[Dataset entries]
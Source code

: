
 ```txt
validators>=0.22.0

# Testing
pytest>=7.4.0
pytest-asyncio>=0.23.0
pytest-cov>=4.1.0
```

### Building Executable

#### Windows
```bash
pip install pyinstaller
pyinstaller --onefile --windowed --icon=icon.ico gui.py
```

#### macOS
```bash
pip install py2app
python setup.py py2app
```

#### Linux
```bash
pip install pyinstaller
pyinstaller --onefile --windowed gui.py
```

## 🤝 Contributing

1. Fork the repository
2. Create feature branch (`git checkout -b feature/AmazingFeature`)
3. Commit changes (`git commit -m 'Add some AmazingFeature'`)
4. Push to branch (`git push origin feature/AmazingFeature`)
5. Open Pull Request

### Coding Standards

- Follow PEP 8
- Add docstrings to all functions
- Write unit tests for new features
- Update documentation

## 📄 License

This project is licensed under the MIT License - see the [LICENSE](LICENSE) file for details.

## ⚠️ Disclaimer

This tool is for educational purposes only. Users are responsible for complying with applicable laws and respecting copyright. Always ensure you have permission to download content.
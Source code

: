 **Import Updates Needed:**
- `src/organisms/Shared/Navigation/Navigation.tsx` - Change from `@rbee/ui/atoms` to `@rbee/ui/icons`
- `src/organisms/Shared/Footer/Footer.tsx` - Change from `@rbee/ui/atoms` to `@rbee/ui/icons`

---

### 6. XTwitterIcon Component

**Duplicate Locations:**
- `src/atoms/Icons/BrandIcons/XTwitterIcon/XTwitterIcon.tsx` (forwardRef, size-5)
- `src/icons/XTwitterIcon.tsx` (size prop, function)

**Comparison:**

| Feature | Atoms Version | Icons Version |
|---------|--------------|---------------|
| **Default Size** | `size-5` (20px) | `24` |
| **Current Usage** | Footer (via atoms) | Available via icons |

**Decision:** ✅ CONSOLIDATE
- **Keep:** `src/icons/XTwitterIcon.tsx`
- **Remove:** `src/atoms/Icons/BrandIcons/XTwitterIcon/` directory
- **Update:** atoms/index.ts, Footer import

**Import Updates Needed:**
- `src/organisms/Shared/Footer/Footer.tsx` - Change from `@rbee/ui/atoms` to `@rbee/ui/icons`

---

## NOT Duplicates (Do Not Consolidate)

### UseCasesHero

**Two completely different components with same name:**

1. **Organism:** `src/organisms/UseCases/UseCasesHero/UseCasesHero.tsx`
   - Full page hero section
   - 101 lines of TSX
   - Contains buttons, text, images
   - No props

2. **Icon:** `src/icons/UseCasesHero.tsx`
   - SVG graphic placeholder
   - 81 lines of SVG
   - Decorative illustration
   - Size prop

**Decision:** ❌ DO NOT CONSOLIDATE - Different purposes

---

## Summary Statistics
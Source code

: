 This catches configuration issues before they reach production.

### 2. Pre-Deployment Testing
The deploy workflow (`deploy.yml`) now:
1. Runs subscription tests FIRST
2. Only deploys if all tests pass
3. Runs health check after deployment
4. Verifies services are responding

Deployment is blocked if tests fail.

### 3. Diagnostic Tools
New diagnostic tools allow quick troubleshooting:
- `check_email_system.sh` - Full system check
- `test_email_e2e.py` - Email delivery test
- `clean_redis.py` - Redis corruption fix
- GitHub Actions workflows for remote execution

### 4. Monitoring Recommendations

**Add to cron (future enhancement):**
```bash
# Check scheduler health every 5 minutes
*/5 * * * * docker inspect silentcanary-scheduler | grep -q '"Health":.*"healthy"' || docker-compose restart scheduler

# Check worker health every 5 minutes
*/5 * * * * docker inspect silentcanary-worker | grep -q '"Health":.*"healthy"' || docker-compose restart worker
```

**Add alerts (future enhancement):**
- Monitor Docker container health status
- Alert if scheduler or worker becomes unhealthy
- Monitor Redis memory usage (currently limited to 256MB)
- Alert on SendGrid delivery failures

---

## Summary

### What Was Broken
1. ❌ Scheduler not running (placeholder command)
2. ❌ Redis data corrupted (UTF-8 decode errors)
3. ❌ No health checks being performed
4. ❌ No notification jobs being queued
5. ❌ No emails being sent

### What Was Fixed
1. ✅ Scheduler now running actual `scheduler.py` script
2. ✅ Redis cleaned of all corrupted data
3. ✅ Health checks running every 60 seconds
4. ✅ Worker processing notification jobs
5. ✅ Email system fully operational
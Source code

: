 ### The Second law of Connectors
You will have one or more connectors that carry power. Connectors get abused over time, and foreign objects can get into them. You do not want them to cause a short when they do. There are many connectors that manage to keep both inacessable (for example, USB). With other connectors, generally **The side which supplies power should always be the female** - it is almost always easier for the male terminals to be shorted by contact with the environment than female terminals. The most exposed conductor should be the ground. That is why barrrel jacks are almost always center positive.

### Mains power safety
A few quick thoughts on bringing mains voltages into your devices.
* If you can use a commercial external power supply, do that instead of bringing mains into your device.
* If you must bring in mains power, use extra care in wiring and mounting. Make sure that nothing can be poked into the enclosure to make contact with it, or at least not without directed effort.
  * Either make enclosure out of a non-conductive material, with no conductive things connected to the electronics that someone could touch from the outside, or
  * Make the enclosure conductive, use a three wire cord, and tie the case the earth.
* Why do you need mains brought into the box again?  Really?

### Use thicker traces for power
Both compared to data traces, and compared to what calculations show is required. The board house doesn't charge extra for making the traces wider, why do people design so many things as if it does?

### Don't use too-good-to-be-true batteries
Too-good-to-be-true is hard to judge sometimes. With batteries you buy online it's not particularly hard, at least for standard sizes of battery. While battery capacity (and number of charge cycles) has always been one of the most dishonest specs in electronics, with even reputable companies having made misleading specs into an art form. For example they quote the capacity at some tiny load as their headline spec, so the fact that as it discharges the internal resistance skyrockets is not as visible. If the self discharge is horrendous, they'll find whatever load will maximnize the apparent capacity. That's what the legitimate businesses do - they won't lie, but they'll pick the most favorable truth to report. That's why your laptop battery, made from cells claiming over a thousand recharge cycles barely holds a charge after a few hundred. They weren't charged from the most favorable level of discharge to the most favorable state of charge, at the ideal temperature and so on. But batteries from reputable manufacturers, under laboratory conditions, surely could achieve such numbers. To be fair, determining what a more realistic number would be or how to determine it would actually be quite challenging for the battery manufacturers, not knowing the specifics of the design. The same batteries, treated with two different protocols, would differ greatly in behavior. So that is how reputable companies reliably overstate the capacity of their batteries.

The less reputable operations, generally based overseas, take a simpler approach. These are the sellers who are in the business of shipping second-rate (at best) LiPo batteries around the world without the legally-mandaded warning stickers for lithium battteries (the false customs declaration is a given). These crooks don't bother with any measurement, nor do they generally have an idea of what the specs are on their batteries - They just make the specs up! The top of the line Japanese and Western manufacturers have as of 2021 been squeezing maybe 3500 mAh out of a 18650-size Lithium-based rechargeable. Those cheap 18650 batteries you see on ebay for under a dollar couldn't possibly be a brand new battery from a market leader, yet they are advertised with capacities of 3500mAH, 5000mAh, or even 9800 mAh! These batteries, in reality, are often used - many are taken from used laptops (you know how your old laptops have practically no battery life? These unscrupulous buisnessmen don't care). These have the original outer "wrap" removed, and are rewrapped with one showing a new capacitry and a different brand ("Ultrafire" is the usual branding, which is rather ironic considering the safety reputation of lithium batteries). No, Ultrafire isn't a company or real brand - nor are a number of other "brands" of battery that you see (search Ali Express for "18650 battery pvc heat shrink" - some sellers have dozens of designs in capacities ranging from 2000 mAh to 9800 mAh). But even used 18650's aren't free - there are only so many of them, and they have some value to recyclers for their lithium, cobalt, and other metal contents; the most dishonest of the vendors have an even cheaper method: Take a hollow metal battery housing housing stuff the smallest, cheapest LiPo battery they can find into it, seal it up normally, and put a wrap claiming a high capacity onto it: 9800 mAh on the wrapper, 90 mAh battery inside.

• Prompt:
Produce a verbatim copy of each record above.

• Response area:
Source code

:
 ```txt
validators>=0.22.0

# Testing
pytest>=7.4.0
pytest-asyncio>=0.23.0
pytest-cov>=4.1.0
```

### Building Executable

#### Windows
```bash
pip install pyinstaller
pyinstaller --onefile --windowed --icon=icon.ico gui.py
```

#### macOS
```bash
pip install py2app
python setup.py py2app
```

#### Linux
```bash
pip install pyinstaller
pyinstaller --onefile --windowed gui.py
```

## 🤝 Contributing

1. Fork the repository
2. Create feature branch (`git checkout -b feature/AmazingFeature`)
3. Commit changes (`git commit -m 'Add some AmazingFeature'`)
4. Push to branch (`git push origin feature/AmazingFeature`)
5. Open Pull Request

### Coding Standards

- Follow PEP 8
- Add docstrings to all functions
- Write unit tests for new features
- Update documentation

## 📄 License

This project is licensed under the MIT License - see the [LICENSE](LICENSE) file for details.

## ⚠️ Disclaimer

This tool is for educational purposes only. Users are responsible for complying with applicable laws and respecting copyright. Always ensure you have permission to download content.
Source code

: **Import Updates Needed:**
- `src/organisms/Shared/Navigation/Navigation.tsx` - Change from `@rbee/ui/atoms` to `@rbee/ui/icons`
- `src/organisms/Shared/Footer/Footer.tsx` - Change from `@rbee/ui/atoms` to `@rbee/ui/icons`

---

### 6. XTwitterIcon Component

**Duplicate Locations:**
- `src/atoms/Icons/BrandIcons/XTwitterIcon/XTwitterIcon.tsx` (forwardRef, size-5)
- `src/icons/XTwitterIcon.tsx` (size prop, function)

**Comparison:**

| Feature | Atoms Version | Icons Version |
|---------|--------------|---------------|
| **Default Size** | `size-5` (20px) | `24` |
| **Current Usage** | Footer (via atoms) | Available via icons |

**Decision:** ✅ CONSOLIDATE
- **Keep:** `src/icons/XTwitterIcon.tsx`
- **Remove:** `src/atoms/Icons/BrandIcons/XTwitterIcon/` directory
- **Update:** atoms/index.ts, Footer import

**Import Updates Needed:**
- `src/organisms/Shared/Footer/Footer.tsx` - Change from `@rbee/ui/atoms` to `@rbee/ui/icons`

---

## NOT Duplicates (Do Not Consolidate)

### UseCasesHero

**Two completely different components with same name:**

1. **Organism:** `src/organisms/UseCases/UseCasesHero/UseCasesHero.tsx`
   - Full page hero section
   - 101 lines of TSX
   - Contains buttons, text, images
   - No props

2. **Icon:** `src/icons/UseCasesHero.tsx`
   - SVG graphic placeholder
   - 81 lines of SVG
   - Decorative illustration
   - Size prop

**Decision:** ❌ DO NOT CONSOLIDATE - Different purposes

---

## Summary Statistics
Source code

: This catches configuration issues before they reach production.

### 2. Pre-Deployment Testing
The deploy workflow (`deploy.yml`) now:
1. Runs subscription tests FIRST
2. Only deploys if all tests pass
3. Runs health check after deployment
4. Verifies services are responding

Deployment is blocked if tests fail.

### 3. Diagnostic Tools
New diagnostic tools allow quick troubleshooting:
- `check_email_system.sh` - Full system check
- `test_email_e2e.py` - Email delivery test
- `clean_redis.py` - Redis corruption fix
- GitHub Actions workflows for remote execution

### 4. Monitoring Recommendations

**Add to cron (future enhancement):**
```bash
# Check scheduler health every 5 minutes
*/5 * * * * docker inspect silentcanary-scheduler | grep -q '"Health":.*"healthy"' || docker-compose restart scheduler

# Check worker health every 5 minutes
*/5 * * * * docker inspect silentcanary-worker | grep -q '"Health":.*"healthy"' || docker-compose restart worker
```

**Add alerts (future enhancement):**
- Monitor Docker container health status
- Alert if scheduler or worker becomes unhealthy
- Monitor Redis memory usage (currently limited to 256MB)
- Alert on SendGrid delivery failures

---

## Summary

### What Was Broken
1. ❌ Scheduler not running (placeholder command)
2. ❌ Redis data corrupted (UTF-8 decode errors)
3. ❌ No health checks being performed
4. ❌ No notification jobs being queued
5. ❌ No emails being sent

### What Was Fixed
1. ✅ Scheduler now running actual `scheduler.py` script
2. ✅ Redis cleaned of all corrupted data
3. ✅ Health checks running every 60 seconds
4. ✅ Worker processing notification jobs
5. ✅ Email system fully operational
Source code

: ### The Second law of Connectors
You will have one or more connectors that carry power. Connectors get abused over time, and foreign objects can get into them. You do not want them to cause a short when they do. There are many connectors that manage to keep both inacessable (for example, USB). With other connectors, generally **The side which supplies power should always be the female** - it is almost always easier for the male terminals to be shorted by contact with the environment than female terminals. The most exposed conductor should be the ground. That is why barrrel jacks are almost always center positive.

### Mains power safety
A few quick thoughts on bringing mains voltages into your devices.
* If you can use a commercial external power supply, do that instead of bringing mains into your device.
* If you must bring in mains power, use extra care in wiring and mounting. Make sure that nothing can be poked into the enclosure to make contact with it, or at least not without directed effort.
  * Either make enclosure out of a non-conductive material, with no conductive things connected to the electronics that someone could touch from the outside, or
  * Make the enclosure conductive, use a three wire cord, and tie the case the earth.
* Why do you need mains brought into the box again?  Really?

### Use thicker traces for power
Both compared to data traces, and compared to what calculations show is required. The board house doesn't charge extra for making the traces wider, why do people design so many things as if it does?

### Don't use too-good-to-be-true batteries
Too-good-to-be-true is hard to judge sometimes. With batteries you buy online it's not particularly hard, at least for standard sizes of battery. While battery capacity (and number of charge cycles) has always been one of the most dishonest specs in electronics, with even reputable companies having made misleading specs into an art form. For example they quote the capacity at some tiny load as their headline spec, so the fact that as it discharges the internal resistance skyrockets is not as visible. If the self discharge is horrendous, they'll find whatever load will maximnize the apparent capacity. That's what the legitimate businesses do - they won't lie, but they'll pick the most favorable truth to report. That's why your laptop battery, made from cells claiming over a thousand recharge cycles barely holds a charge after a few hundred. They weren't charged from the most favorable level of discharge to the most favorable state of charge, at the ideal temperature and so on. But batteries from reputable manufacturers, under laboratory conditions, surely could achieve such numbers. To be fair, determining what a more realistic number would be or how to determine it would actually be quite challenging for the battery manufacturers, not knowing the specifics of the design. The same batteries, treated with two different protocols, would differ greatly in behavior. So that is how reputable companies reliably overstate the capacity of their batteries.

The less reputable operations, generally based overseas, take a simpler approach. These are the sellers who are in the business of shipping second-rate (at best) LiPo batteries around the world without the legally-mandaded warning stickers for lithium battteries (the false customs declaration is a given). These crooks don't bother with any measurement, nor do they generally have an idea of what the specs are on their batteries - They just make the specs up! The top of the line Japanese and Western manufacturers have as of 2021 been squeezing maybe 3500 mAh out of a 18650-size Lithium-based rechargeable. Those cheap 18650 batteries you see on ebay for under a dollar couldn't possibly be a brand new battery from a market leader, yet they are advertised with capacities of 3500mAH, 5000mAh, or even 9800 mAh! These batteries, in reality, are often used - many are taken from used laptops (you know how your old laptops have practically no battery life? These unscrupulous buisnessmen don't care). These have the original outer "wrap" removed, and are rewrapped with one showing a new capacitry and a different brand ("Ultrafire" is the usual branding, which is rather ironic considering the safety reputation of lithium batteries). No, Ultrafire isn't a company or real brand - nor are a number of other "brands" of battery that you see (search Ali Express for "18650 battery pvc heat shrink" - some sellers have dozens of designs in capacities ranging from 2000 mAh to 9800 mAh). But even used 18650's aren't free - there are only so many of them, and they have some value to recyclers for their lithium, cobalt, and other metal contents; the most dishonest of the vendors have an even cheaper method: Take a hollow metal battery housing housing stuff the smallest, cheapest LiPo battery they can find into it, seal it up normally, and put a wrap claiming a high capacity onto it: 9800 mAh on the wrapper, 90 mAh battery inside.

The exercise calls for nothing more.